*** Source material Section Begins ***
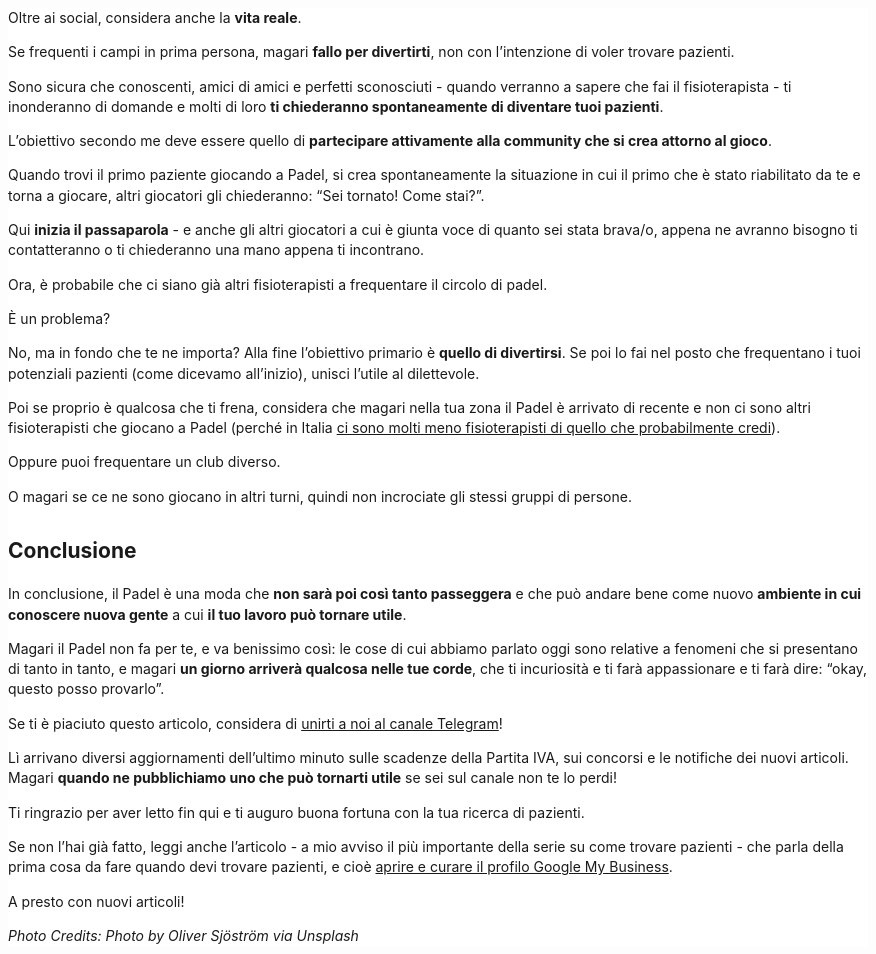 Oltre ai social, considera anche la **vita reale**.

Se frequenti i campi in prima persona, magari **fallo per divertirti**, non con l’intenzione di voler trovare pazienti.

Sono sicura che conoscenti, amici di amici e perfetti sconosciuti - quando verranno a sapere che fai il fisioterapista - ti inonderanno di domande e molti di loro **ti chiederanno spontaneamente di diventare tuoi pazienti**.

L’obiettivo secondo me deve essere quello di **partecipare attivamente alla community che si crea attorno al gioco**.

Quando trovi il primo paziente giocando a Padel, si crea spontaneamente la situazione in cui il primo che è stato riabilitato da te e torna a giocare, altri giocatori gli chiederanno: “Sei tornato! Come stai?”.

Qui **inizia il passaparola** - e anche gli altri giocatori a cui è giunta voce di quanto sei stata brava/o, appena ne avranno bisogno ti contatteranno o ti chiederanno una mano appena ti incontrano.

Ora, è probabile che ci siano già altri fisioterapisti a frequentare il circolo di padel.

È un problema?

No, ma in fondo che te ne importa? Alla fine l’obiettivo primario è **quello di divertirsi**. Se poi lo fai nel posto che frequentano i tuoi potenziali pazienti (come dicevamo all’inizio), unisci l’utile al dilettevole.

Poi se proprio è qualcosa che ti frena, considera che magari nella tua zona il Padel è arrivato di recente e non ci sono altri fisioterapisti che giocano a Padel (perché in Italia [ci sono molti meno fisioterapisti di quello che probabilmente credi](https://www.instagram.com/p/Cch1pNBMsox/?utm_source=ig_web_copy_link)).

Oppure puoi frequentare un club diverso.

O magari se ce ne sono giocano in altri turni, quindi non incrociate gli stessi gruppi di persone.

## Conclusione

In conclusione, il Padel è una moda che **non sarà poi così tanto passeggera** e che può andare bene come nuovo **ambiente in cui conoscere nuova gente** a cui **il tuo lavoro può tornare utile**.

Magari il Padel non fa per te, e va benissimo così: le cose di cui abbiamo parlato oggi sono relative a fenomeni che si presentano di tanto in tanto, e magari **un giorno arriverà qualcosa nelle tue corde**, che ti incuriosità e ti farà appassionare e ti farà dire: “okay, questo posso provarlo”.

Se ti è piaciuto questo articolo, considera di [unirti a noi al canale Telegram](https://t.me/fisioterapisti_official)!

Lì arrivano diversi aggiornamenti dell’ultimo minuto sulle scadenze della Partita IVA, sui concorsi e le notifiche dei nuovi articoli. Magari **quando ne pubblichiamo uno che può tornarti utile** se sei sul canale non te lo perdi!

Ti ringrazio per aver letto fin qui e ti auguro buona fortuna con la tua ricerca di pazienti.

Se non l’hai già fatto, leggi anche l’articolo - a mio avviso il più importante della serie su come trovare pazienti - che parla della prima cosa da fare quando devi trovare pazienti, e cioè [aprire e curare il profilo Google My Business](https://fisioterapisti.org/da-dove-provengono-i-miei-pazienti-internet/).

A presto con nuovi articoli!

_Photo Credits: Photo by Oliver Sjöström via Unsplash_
*** Source material Section Ends ***
*** Source material Section Begins ***
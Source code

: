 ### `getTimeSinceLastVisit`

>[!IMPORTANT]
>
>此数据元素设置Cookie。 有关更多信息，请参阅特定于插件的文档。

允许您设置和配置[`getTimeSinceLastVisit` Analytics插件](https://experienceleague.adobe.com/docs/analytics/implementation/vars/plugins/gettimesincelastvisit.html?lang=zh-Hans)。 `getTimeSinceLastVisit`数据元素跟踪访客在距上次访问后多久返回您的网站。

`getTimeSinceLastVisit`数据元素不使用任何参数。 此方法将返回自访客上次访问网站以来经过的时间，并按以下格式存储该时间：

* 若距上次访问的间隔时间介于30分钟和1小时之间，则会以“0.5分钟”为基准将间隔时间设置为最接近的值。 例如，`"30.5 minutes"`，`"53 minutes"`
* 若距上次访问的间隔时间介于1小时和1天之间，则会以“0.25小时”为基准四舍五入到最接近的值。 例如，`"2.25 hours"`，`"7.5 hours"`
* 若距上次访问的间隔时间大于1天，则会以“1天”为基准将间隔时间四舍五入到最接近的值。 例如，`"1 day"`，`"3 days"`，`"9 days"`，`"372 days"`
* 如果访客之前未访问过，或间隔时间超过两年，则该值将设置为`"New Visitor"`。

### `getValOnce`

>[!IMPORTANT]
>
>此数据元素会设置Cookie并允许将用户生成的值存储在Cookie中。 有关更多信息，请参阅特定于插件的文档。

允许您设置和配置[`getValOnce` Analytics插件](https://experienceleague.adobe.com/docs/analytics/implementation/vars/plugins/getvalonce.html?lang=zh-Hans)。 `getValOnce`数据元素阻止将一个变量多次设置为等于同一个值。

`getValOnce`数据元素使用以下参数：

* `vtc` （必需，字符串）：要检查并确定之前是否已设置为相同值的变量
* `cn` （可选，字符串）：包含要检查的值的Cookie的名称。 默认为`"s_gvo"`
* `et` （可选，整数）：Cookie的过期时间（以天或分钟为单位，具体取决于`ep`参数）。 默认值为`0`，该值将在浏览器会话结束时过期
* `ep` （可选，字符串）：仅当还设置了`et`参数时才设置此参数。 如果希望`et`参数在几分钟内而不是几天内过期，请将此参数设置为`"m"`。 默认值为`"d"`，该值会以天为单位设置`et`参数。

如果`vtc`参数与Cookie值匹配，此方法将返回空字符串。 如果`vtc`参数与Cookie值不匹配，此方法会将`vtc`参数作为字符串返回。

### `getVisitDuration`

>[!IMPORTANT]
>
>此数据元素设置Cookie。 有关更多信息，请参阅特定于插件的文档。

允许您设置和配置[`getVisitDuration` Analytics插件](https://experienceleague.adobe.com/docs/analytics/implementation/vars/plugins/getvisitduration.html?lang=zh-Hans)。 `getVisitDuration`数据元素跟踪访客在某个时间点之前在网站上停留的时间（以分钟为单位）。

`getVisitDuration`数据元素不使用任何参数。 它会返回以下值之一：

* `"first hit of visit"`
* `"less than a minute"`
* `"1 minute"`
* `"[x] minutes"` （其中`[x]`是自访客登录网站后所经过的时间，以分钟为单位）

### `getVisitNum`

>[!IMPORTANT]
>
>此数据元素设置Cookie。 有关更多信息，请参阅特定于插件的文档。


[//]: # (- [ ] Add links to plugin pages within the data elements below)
*** Source material Section Ends ***
• Instructions to follow: Range to print from the listing above: from the line with "Oltre ai social, considera" up to and including the line with "Poi se proprio". Please print those lines exactly, with no pictures and nothing more.

• Answer to this task:
 Oltre ai social, considera anche la **vita reale**.

Se frequenti i campi in prima persona, magari **fallo per divertirti**, non con l’intenzione di voler trovare pazienti.

Sono sicura che conoscenti, amici di amici e perfetti sconosciuti - quando verranno a sapere che fai il fisioterapista - ti inonderanno di domande e molti di loro **ti chiederanno spontaneamente di diventare tuoi pazienti**.

L’obiettivo secondo me deve essere quello di **partecipare attivamente alla community che si crea attorno al gioco**.

Quando trovi il primo paziente giocando a Padel, si crea spontaneamente la situazione in cui il primo che è stato riabilitato da te e torna a giocare, altri giocatori gli chiederanno: “Sei tornato! Come stai?”.

Qui **inizia il passaparola** - e anche gli altri giocatori a cui è giunta voce di quanto sei stata brava/o, appena ne avranno bisogno ti contatteranno o ti chiederanno una mano appena ti incontrano.

Ora, è probabile che ci siano già altri fisioterapisti a frequentare il circolo di padel.

È un problema?

No, ma in fondo che te ne importa? Alla fine l’obiettivo primario è **quello di divertirsi**. Se poi lo fai nel posto che frequentano i tuoi potenziali pazienti (come dicevamo all’inizio), unisci l’utile al dilettevole.

Poi se proprio è qualcosa che ti frena, considera che magari nella tua zona il Padel è arrivato di recente e non ci sono altri fisioterapisti che giocano a Padel (perché in Italia [ci sono molti meno fisioterapisti di quello che probabilmente credi](https://www.instagram.com/p/Cch1pNBMsox/?utm_source=ig_web_copy_link)).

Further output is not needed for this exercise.